Lab activity 2 - Statistics anxiety and engagement in module activities
Question 1a If our hypothesis is correct, what type of correlation (if any) should we observe between students’ mean anxiety levels and the variable n_weeks? A negative correlation
Step 1. Loading the relevant libraries
library(broom)library(car)
Loading required package: carData
Warning: package 'carData' was built under R version 4.1.1
library(tidyverse)
Warning: package 'tidyr' was built under R version 4.1.1
Warning: package 'purrr' was built under R version 4.1.1
Warning: package 'stringr' was built under R version 4.1.1
── Conflicts ────────────────────────────────────────── tidyverse_conflicts() ──
✖ dplyr::filter() masks stats::filter()
✖ dplyr::lag() masks stats::lag()
✖ dplyr::recode() masks car::recode()
✖ purrr::some() masks car::some()
ℹ Use the conflicted package (<http://conflicted.r-lib.org/>) to force all conflicts to become errors
Step 2. Read in the data
stars <-read_csv("stars2.csv")
Rows: 1887 Columns: 3
── Column specification ────────────────────────────────────────────────────────
Delimiter: ","
chr (1): Question
dbl (2): ID, Score
ℹ Use `spec()` to retrieve the full column specification for this data.
ℹ Specify the column types or set `show_col_types = FALSE` to quiet this message.
engage <-read_csv("psess.csv")
Rows: 100 Columns: 2
── Column specification ────────────────────────────────────────────────────────
Delimiter: ","
dbl (2): ID, n_weeks
ℹ Use `spec()` to retrieve the full column specification for this data.
ℹ Specify the column types or set `show_col_types = FALSE` to quiet this message.
Question 2a In the stars data frame, what do the numbers in the first row across the three columns refer to?

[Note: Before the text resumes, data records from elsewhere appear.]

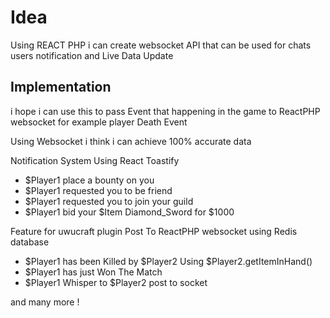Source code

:# Idea

Using REACT PHP i can create websocket API that can be used for chats users notification and Live Data Update

## Implementation

i hope i can use this to pass Event that happening in the game to ReactPHP websocket for example player Death Event

Using Websocket i think i can achieve 100% accurate data

Notification System Using React Toastify

- $Player1 place a bounty on you
- $Player1 requested you to be friend
- $Player1 requested you to join your guild
- $Player1 bid your $Item Diamond_Sword for $1000

Feature for uwucraft plugin
Post To ReactPHP websocket using Redis database

- $Player1 has been Killed by $Player2 Using $Player2.getItemInHand()
- $Player1 has just Won The Match
- $Player1 Whisper to $Player2 post to socket

and many more !
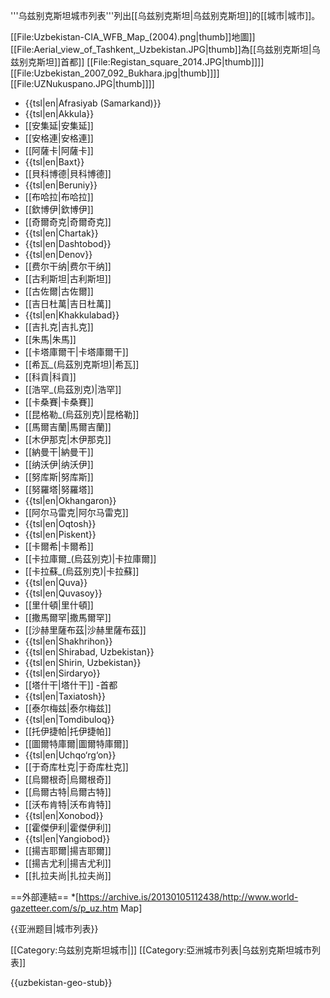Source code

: '''乌兹别克斯坦城市列表'''列出[[乌兹别克斯坦|乌兹别克斯坦]]的[[城市|城市]]。

[[File:Uzbekistan-CIA_WFB_Map_(2004).png|thumb]]地圖]]
[[File:Aerial_view_of_Tashkent,_Uzbekistan.JPG|thumb]]為[[乌兹别克斯坦|乌兹别克斯坦]]首都]]
[[File:Registan_square_2014.JPG|thumb]]]]
[[File:Uzbekistan_2007_092_Bukhara.jpg|thumb]]]]
[[File:UZNukuspano.JPG|thumb]]]]

* {{tsl|en|Afrasiyab (Samarkand)}}
* {{tsl|en|Akkula}}
* [[安集延|安集延]]
* [[安格連|安格連]]
* [[阿薩卡|阿薩卡]]
* {{tsl|en|Baxt}}
* [[貝科博德|貝科博德]]
* {{tsl|en|Beruniy}}
* [[布哈拉|布哈拉]]
* [[欽博伊|欽博伊]]
* [[奇爾奇克|奇爾奇克]]
* {{tsl|en|Chartak}}
* {{tsl|en|Dashtobod}}
* {{tsl|en|Denov}}
* [[费尔干纳|费尔干纳]]
* [[古利斯坦|古利斯坦]]
* [[古佐爾|古佐爾]]
* [[吉日杜萬|吉日杜萬]]
* {{tsl|en|Khakkulabad}}
* [[吉扎克|吉扎克]]
* [[朱馬|朱馬]]
* [[卡塔庫爾干|卡塔庫爾干]]
* [[希瓦_(烏茲別克斯坦)|希瓦]]
* [[科貢|科貢]]
* [[浩罕_(烏茲別克)|浩罕]]
* [[卡桑賽|卡桑賽]]
* [[昆格勒_(烏茲別克)|昆格勒]]
* [[馬爾吉蘭|馬爾吉蘭]]
* [[木伊那克|木伊那克]]
* [[納曼干|納曼干]]
* [[纳沃伊|纳沃伊]]
* [[努库斯|努库斯]]
* [[努羅塔|努羅塔]]
* {{tsl|en|Okhangaron}}
* [[阿尔马雷克|阿尔马雷克]]
* {{tsl|en|Oqtosh}}
* {{tsl|en|Piskent}}
* [[卡爾希|卡爾希]]
* [[卡拉庫爾_(烏茲別克)|卡拉庫爾]]
* [[卡拉蘇_(烏茲別克)|卡拉蘇]]
* {{tsl|en|Quva}}
* {{tsl|en|Quvasoy}}
* [[里什頓|里什頓]]
* [[撒馬爾罕|撒馬爾罕]] 
* [[沙赫里薩布茲|沙赫里薩布茲]]
* {{tsl|en|Shakhrihon}}
* {{tsl|en|Shirabad, Uzbekistan}}
* {{tsl|en|Shirin, Uzbekistan}}
* {{tsl|en|Sirdaryo}}
* [[塔什干|塔什干]] -首都
* {{tsl|en|Taxiatosh}}
* [[泰尔梅兹|泰尔梅兹]]
* {{tsl|en|Tomdibuloq}}
* [[托伊捷帕|托伊捷帕]]
* [[圖爾特庫爾|圖爾特庫爾]]
* {{tsl|en|Uchqo‘rg‘on}}
* [[于奇库杜克|于奇库杜克]]
* [[烏爾根奇|烏爾根奇]]
* [[烏爾古特|烏爾古特]]
* [[沃布肯特|沃布肯特]]
* {{tsl|en|Xonobod}}
* [[霍傑伊利|霍傑伊利]]
* {{tsl|en|Yangiobod}}
* [[揚吉耶爾|揚吉耶爾]]
* [[揚吉尤利|揚吉尤利]]
* [[扎拉夫尚|扎拉夫尚]]

==外部連結==
*[https://archive.is/20130105112438/http://www.world-gazetteer.com/s/p_uz.htm Map]

{{亚洲题目|城市列表}}

[[Category:乌兹别克斯坦城市|]]
[[Category:亞洲城市列表|乌兹别克斯坦城市列表]]

{{uzbekistan-geo-stub}}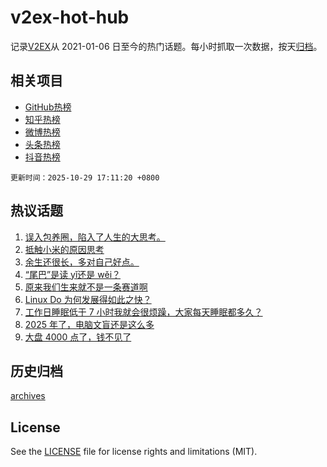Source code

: # v2ex-hot-hub

 记录[V2EX](https://www.v2ex.com/)从 2021-01-06 日至今的热门话题。每小时抓取一次数据，按天[归档](archives)。
 
 ## 相关项目

- [GitHub热榜](https://github.com/snaildev/github-hot-hub)
- [知乎热榜](https://github.com/snaildev/zhihu-hot-hub)
- [微博热榜](https://github.com/snaildev/weibo-hot-hub)
- [头条热榜](https://github.com/snaildev/toutiao-hot-hub)
- [抖音热榜](https://github.com/snaildev/douyin-hot-hub)


 `更新时间：2025-10-29 17:11:20 +0800`

## 热议话题

1. [误入包养圈，陷入了人生的大思考。](https://www.v2ex.com/t/1169124)
1. [抵触小米的原因思考](https://www.v2ex.com/t/1169098)
1. [余生还很长，多对自己好点。](https://www.v2ex.com/t/1169037)
1. [“尾巴”是读 yǐ还是 wěi？](https://www.v2ex.com/t/1169109)
1. [原来我们生来就不是一条赛道啊](https://www.v2ex.com/t/1168970)
1. [Linux Do 为何发展得如此之快？](https://www.v2ex.com/t/1169086)
1. [工作日睡眠低于 7 小时我就会很烦躁，大家每天睡眠都多久？](https://www.v2ex.com/t/1169042)
1. [2025 年了，电脑文盲还是这么多](https://www.v2ex.com/t/1169115)
1. [大盘 4000 点了，钱不见了](https://www.v2ex.com/t/1169036)

## 历史归档

[archives](archives)

## License

See the [LICENSE](LICENSE) file for license rights and limitations (MIT).
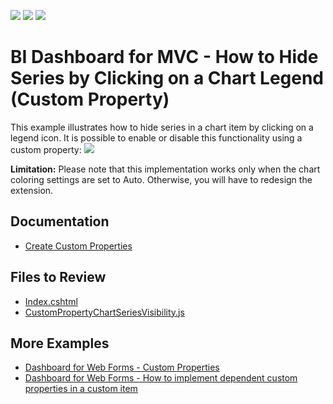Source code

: <!-- default badges list -->
![](https://img.shields.io/endpoint?url=https://codecentral.devexpress.com/api/v1/VersionRange/323660338/21.2.1%2B)
[![](https://img.shields.io/badge/Open_in_DevExpress_Support_Center-FF7200?style=flat-square&logo=DevExpress&logoColor=white)](https://supportcenter.devexpress.com/ticket/details/T959915)
[![](https://img.shields.io/badge/📖_How_to_use_DevExpress_Examples-e9f6fc?style=flat-square)](https://docs.devexpress.com/GeneralInformation/403183)
<!-- default badges end -->
# BI Dashboard for MVC - How to Hide Series by Clicking on a Chart Legend (Custom Property)

This example illustrates how to hide series in a chart item by clicking on a legend icon. It is possible to enable or disable this functionality using a custom property:
![](images/cs_chart_legend_click.png)

**Limitation:**
Please note that this implementation works only when the chart coloring settings are set to Auto. Otherwise, you will have to redesign the extension.

## Documentation

- [Create Custom Properties](https://docs.devexpress.com/Dashboard/401702/web-dashboard/ui-elements-and-customization/create-custom-properties)

## Files to Review

* [Index.cshtml](./CS/MvcDashboard/Views/Home/Index.cshtml)
* [CustomPropertyChartSeriesVisibility.js](./CS/MvcDashboard/Content/CustomPropertyChartSeriesVisibility.js)

## More Examples

- [Dashboard for Web Forms - Custom Properties](https://github.com/DevExpress-Examples/asp-net-web-forms-dashboard-custom-properties-sample)
- [Dashboard for Web Forms - How to implement dependent custom properties in a custom item](https://github.com/DevExpress-Examples/CustomItemDependentProperties)

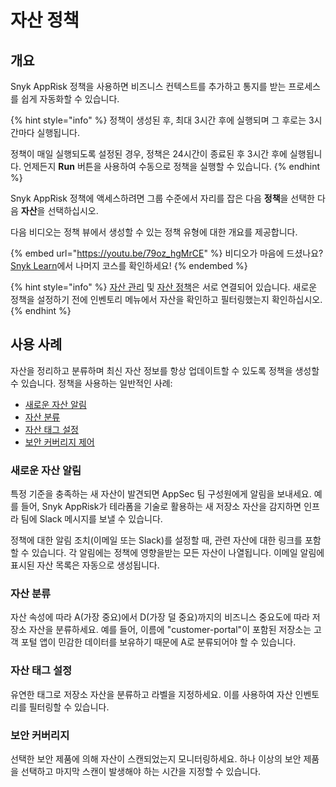 # 자산 정책

## 개요

Snyk AppRisk 정책을 사용하면 비즈니스 컨텍스트를 추가하고 통지를 받는 프로세스를 쉽게 자동화할 수 있습니다.

{% hint style="info" %}
정책이 생성된 후, 최대 3시간 후에 실행되며 그 후로는 3시간마다 실행됩니다.

정책이 매일 실행되도록 설정된 경우, 정책은 24시간이 종료된 후 3시간 후에 실행됩니다. 언제든지 **Run** 버튼을 사용하여 수동으로 정책을 실행할 수 있습니다.
{% endhint %}

Snyk AppRisk 정책에 액세스하려면 그룹 수준에서 자리를 잡은 다음 **정책**을 선택한 다음 **자산**을 선택하십시오.

다음 비디오는 정책 뷰에서 생성할 수 있는 정책 유형에 대한 개요를 제공합니다.

{% embed url="https://youtu.be/79oz_hgMrCE" %}
비디오가 마음에 드셨나요? [Snyk Learn](https://learn.snyk.io/lesson/snyk-apprisk-essentials/)에서 나머지 코스를 확인하세요!
{% endembed %}

{% hint style="info" %}
[자산 관리](../../../manage-assets/) 및 [자산 정책](./)은 서로 연결되어 있습니다. 새로운 정책을 설정하기 전에 인벤토리 메뉴에서 자산을 확인하고 필터링했는지 확인하십시오.
{% endhint %}

## 사용 사례

자산을 정리하고 분류하며 최신 자산 정보를 항상 업데이트할 수 있도록 정책을 생성할 수 있습니다. 정책을 사용하는 일반적인 사례:

* [새로운 자산 알림](use-cases-for-policies/notification-policy-use-case.md)
* [자산 분류](use-cases-for-policies/classification-policy-use-case.md)
* [자산 태그 설정](use-cases-for-policies/tagging-policy-use-case.md)
* [보안 커버리지 제어](use-cases-for-policies/coverage-control-policy-use-case.md)

### 새로운 자산 알림

특정 기준을 충족하는 새 자산이 발견되면 AppSec 팀 구성원에게 알림을 보내세요. 예를 들어, Snyk AppRisk가 테라폼을 기술로 활용하는 새 저장소 자산을 감지하면 인프라 팀에 Slack 메시지를 보낼 수 있습니다.

정책에 대한 알림 조치(이메일 또는 Slack)를 설정할 때, 관련 자산에 대한 링크를 포함할 수 있습니다. 각 알림에는 정책에 영향을받는 모든 자산이 나열됩니다. 이메일 알림에 표시된 자산 목록은 자동으로 생성됩니다.

### 자산 분류

자산 속성에 따라 A(가장 중요)에서 D(가장 덜 중요)까지의 비즈니스 중요도에 따라 저장소 자산을 분류하세요. 예를 들어, 이름에 "customer-portal"이 포함된 저장소는 고객 포털 앱이 민감한 데이터를 보유하기 때문에 A로 분류되어야 할 수 있습니다.

### 자산 태그 설정

유연한 태그로 저장소 자산을 분류하고 라벨을 지정하세요. 이를 사용하여 자산 인벤토리를 필터링할 수 있습니다.

### 보안 커버리지

선택한 보안 제품에 의해 자산이 스캔되었는지 모니터링하세요. 하나 이상의 보안 제품을 선택하고 마지막 스캔이 발생해야 하는 시간을 지정할 수 있습니다.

ID = 3, Question = Q01 and Score = 1 shows us that participant 3 reported a score of 1 on question 1.
Question 4a What are the means and standard deviation for anxiety and engagement with the statistics module? Anxiety M = 2.08, SD = 0.56; Engagement M = 4.54, SD = 2.42.
Step 5: Visualise the data
ggplot(joined, aes(x = mean_anxiety, y = n_weeks)) +geom_point() +geom_smooth(method ="lm") +labs(x ="Anxiety", y ="Engagement") +theme_bw()

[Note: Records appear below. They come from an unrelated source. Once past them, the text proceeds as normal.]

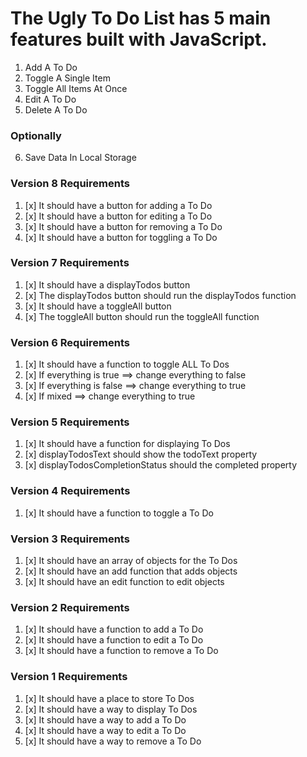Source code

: # The Ugly To Do List has 5 main features built with JavaScript.

1.  Add A To Do
2.  Toggle A Single Item
3.  Toggle All Items At Once
4.  Edit A To Do
5.  Delete A To Do

### Optionally

6.  Save Data In Local Storage

### Version 8 Requirements

1.  [x] It should have a button for adding a To Do
2.  [x] It should have a button for editing a To Do
3.  [x] It should have a button for removing a To Do
4.  [x] It should have a button for toggling a To Do

### Version 7 Requirements

1.  [x] It should have a displayTodos button
2.  [x] The displayTodos button should run the displayTodos function
3.  [x] It should have a toggleAll button
4.  [x] The toggleAll button should run the toggleAll function

### Version 6 Requirements

1.  [x] It should have a function to toggle ALL To Dos
2.  [x] If everything is true ==> change everything to false
3.  [x] If everything is false ==> change everything to true
4.  [x] If mixed ==> change everything to true

### Version 5 Requirements

1.  [x] It should have a function for displaying To Dos
2.  [x] displayTodosText should show the todoText property
3.  [x] displayTodosCompletionStatus should the completed property

### Version 4 Requirements

1.  [x] It should have a function to toggle a To Do

### Version 3 Requirements

1.  [x] It should have an array of objects for the To Dos
2.  [x] It should have an add function that adds objects
3.  [x] It should have an edit function to edit objects

### Version 2 Requirements

1.  [x] It should have a function to add a To Do
2.  [x] It should have a function to edit a To Do
3.  [x] It should have a function to remove a To Do

### Version 1 Requirements

1.  [x] It should have a place to store To Dos
2.  [x] It should have a way to display To Dos
3.  [x] It should have a way to add a To Do
4.  [x] It should have a way to edit a To Do
5.  [x] It should have a way to remove a To Do
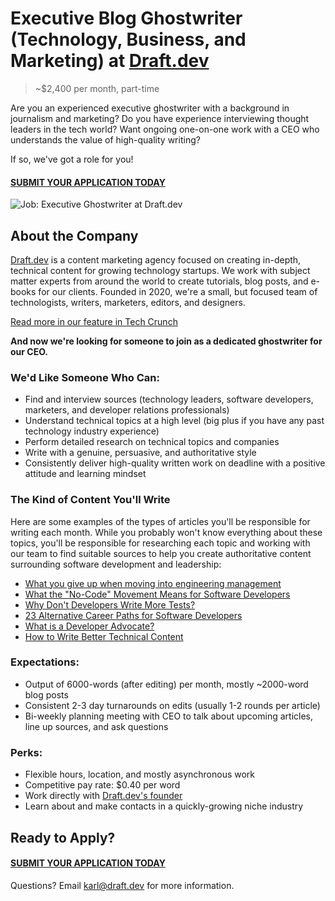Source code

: # Executive Blog Ghostwriter (Technology, Business, and Marketing) at [Draft.dev](https://draft.dev/)
> ~$2,400 per month, part-time

Are you an experienced executive ghostwriter with a background in journalism and marketing? Do you have experience interviewing thought leaders in the tech world? Want ongoing one-on-one work with a CEO who understands the value of high-quality writing?

If so, we've got a role for you!

#### [SUBMIT YOUR APPLICATION TODAY](https://airtable.com/shrd75lL9JbctxuMs)

![Job: Executive Ghostwriter at Draft.dev](https://draft.dev/learn/assets/posts/img_0990.png)

## About the Company
[Draft.dev](https://draft.dev/) is a content marketing agency focused on creating in-depth, technical content for growing technology startups. We work with subject matter experts from around the world to create tutorials, blog posts, and e-books for our clients. Founded in 2020, we're a small, but focused team of technologists, writers, marketers, editors, and designers.

[Read more in our feature in Tech Crunch](https://techcrunch.com/2021/07/29/draft-dev-ceo-karl-hughes-on-the-importance-of-using-experts-in-developer-marketing/)

**And now we're looking for someone to join as a dedicated ghostwriter for our CEO.**

### We'd Like Someone Who Can:
- Find and interview sources (technology leaders, software developers, marketers, and developer relations professionals)
- Understand technical topics at a high level (big plus if you have any past technology industry experience)
- Perform detailed research on technical topics and companies
- Write with a genuine, persuasive, and authoritative style
- Consistently deliver high-quality written work on deadline with a positive attitude and learning mindset

### The Kind of Content You'll Write
Here are some examples of the types of articles you'll be responsible for writing each month. While you probably won't know everything about these topics, you'll be responsible for researching each topic and working with our team to find suitable sources to help you create authoritative content surrounding software development and leadership:

- [What you give up when moving into engineering management](https://stackoverflow.blog/2022/02/23/what-you-give-up-when-moving-into-engineering-management/)
- [What the "No-Code" Movement Means for Software Developers](https://www.telerik.com/blogs/what-no-code-movement-means-for-software-developers)
- [Why Don't Developers Write More Tests?](https://dzone.com/articles/why-dont-developers-write-more-tests)
- [23 Alternative Career Paths for Software Developers](https://www.freecodecamp.org/news/alternative-career-paths/)
- [What is a Developer Advocate?](https://draft.dev/learn/what-is-a-developer-advocate)
- [How to Write Better Technical Content](https://draft.dev/learn/technical-content)

### Expectations:
- Output of 6000-words (after editing) per month, mostly ~2000-word blog posts
- Consistent 2-3 day turnarounds on edits (usually 1-2 rounds per article)
- Bi-weekly planning meeting with CEO to talk about upcoming articles, line up sources, and ask questions

### Perks:
- Flexible hours, location, and mostly asynchronous work
- Competitive pay rate: $0.40 per word
- Work directly with [Draft.dev's founder](https://www.linkedin.com/in/karllhughes)
- Learn about and make contacts in a quickly-growing niche industry

## Ready to Apply?

#### [SUBMIT YOUR APPLICATION TODAY](https://airtable.com/shrd75lL9JbctxuMs)

Questions? Email [karl@draft.dev](mailto:karl@draft.dev) for more information.
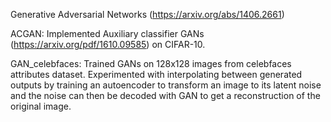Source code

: Generative Adversarial Networks (https://arxiv.org/abs/1406.2661)

ACGAN: Implemented Auxiliary classifier GANs (https://arxiv.org/pdf/1610.09585) on CIFAR-10.

GAN_celebfaces: Trained GANs on 128x128 images from celebfaces attributes dataset. Experimented with interpolating between generated outputs by training an autoencoder to transform an image to its latent noise and the noise can then be decoded with GAN to get a reconstruction of the original image.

`geom_smooth()` using formula = 'y ~ x'
Question 5a What does the scatterplot suggest about the relationship between anxiety and engagement? That there might indeed be a relatively strong negative correlation between the two; students with more anxiety, engage less.

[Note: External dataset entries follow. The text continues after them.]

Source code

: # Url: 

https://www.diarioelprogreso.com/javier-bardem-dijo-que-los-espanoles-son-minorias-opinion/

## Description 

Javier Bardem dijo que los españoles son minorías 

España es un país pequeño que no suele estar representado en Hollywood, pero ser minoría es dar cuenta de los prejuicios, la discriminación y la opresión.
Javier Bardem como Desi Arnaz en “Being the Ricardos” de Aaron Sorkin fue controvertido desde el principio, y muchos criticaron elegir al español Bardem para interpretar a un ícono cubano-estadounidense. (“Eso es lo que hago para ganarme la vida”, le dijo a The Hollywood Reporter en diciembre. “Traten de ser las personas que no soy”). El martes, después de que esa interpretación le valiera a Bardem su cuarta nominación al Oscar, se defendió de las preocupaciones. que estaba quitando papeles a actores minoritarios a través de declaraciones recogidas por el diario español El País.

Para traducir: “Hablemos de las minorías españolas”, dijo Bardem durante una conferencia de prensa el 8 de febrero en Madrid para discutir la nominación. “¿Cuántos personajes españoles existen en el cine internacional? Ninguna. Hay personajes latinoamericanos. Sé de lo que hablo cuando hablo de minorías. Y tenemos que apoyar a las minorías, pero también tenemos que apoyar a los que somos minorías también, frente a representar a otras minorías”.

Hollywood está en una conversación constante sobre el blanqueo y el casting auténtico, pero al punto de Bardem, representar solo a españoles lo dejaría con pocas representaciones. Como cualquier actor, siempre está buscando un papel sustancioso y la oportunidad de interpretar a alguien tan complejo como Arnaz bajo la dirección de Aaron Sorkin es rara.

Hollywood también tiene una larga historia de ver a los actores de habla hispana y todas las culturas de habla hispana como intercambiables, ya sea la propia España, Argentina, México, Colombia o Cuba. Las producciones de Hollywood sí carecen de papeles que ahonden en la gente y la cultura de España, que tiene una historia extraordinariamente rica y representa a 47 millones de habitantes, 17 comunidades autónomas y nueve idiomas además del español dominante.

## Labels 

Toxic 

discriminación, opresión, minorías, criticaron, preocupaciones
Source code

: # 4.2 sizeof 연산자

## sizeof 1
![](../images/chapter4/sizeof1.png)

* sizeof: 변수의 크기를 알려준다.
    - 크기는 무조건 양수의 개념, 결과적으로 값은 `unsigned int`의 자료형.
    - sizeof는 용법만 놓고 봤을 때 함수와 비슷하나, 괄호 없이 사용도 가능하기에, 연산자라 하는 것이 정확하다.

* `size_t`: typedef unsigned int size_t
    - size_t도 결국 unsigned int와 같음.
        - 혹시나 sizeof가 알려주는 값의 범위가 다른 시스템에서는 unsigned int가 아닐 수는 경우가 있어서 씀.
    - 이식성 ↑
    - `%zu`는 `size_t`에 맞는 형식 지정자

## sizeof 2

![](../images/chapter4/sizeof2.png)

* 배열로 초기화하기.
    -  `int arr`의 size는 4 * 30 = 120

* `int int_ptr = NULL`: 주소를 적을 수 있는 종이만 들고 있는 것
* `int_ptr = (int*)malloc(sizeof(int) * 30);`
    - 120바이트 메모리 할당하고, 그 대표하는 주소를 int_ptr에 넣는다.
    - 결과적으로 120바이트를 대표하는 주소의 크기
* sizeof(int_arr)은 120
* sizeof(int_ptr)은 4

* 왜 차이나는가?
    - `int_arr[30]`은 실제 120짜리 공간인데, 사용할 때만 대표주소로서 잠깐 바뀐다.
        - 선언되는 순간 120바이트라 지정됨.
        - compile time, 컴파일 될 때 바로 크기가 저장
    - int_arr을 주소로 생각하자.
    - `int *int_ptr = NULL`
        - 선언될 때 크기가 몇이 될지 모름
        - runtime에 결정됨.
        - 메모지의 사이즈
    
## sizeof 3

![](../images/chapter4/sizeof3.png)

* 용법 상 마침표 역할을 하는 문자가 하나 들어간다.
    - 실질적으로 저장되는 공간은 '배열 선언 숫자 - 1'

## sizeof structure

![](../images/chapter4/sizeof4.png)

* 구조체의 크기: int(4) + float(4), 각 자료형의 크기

Step 6: Build the regression model ———————————-
mod <-lm(n_weeks ~ mean_anxiety, data = joined)mod_summary <-summary(mod)mod_summary
Call:
lm(formula = n_weeks ~ mean_anxiety, data = joined)
Residuals:
Min 1Q Median 3Q Max
-3.990 -1.734 -0.093 1.907 2.929
Coefficients:
Estimate Std. Error t value Pr(>|t|)
(Intercept) 9.0572 1.3500 6.709 9.1e-08 ***
mean_anxiety -2.1727 0.6274 -3.463 0.00143 **
---
Signif. codes: 0 '***' 0.001 '**' 0.01 '*' 0.05 '.' 0.1 ' ' 1
Residual standard error: 2.12 on 35 degrees of freedom
Multiple R-squared: 0.2552, Adjusted R-squared: 0.2339
F-statistic: 11.99 on 1 and 35 DF, p-value: 0.001428
Question 6a What is the estimate of the y-intercept for the model, rounded to three decimal places? 9.057. Explanation: In the summary table, this is the estimate of the intercept.
Question 6b To three decimal places, if the General Linear Model for this model is Y=beta0 + beta1X + e, then the value of beta1 is … -2.173. Explanation: In the summary table, this is the estimate of mean_anxiety, i.e., the slope.
Question 6c To three decimal places, for each unit increase in anxiety, engagement decreases by … 2.173. Explanation: In the summary table, this is also the estimate of mean_anxiety, the slope is how much it decreases so you just remove the - sign.
Question 6d To two decimal places, what is the overall F-value of the model? 11.99. Explanation: In the summary table, the F-ratio is noted as the F-statistic.
Question 6e Is the overall model significant? Yes. Explanation: The overall model p-value is .001428 which is less than .05, therefore significant.
Question 6f What proportion of the variance does the model explain? 25.52%. Explanation: The variance explained is determined by R-squared, you simply multiple it by 100 to get the percent.
Step 7: Checking assumptions
crPlots(mod) # Plot linear line and line that best fits the data to check the relationship between outcome and predictor is linear
qqPlot(mod$residuals) # Create qq-plot to check residuals are normally distributed
[1] 13 11
residualPlot(mod) # Create residual plot to check residual show homoscedasticity
Question 7a Does the relationship appear to be linear? Yes, the pink line roughly falls across the dashed blue line and looks mostly linear.
Question 7b Do the residuals show normality? Yes, in the qq-plot the open circles mostly assemble around the solid blue line, and fall mostly within the range of the dashed blue lines.
Question 7c Do the residuals show homoscedasticity? Yes, the residual plot shows that the spread of the residuals is roughly similar for different fitted values.
Step 8: Write up
A simple linear regression was performed with engagement (M = 4.54, SD = 0.56) as the outcome variable and statistics anxiety (M = 2.08, SD = 0.56) as the predictor variable. The results of the regression indicated that the model significantly predicted course engagement (F(1, 35) = 11.99, p < .001, R^2 = 0.25), accounting for 25% of the variance. Anxiety was a significant negative predictor (beta = -2.17, p < 0.001): as anxiety increased, course engagement decreased.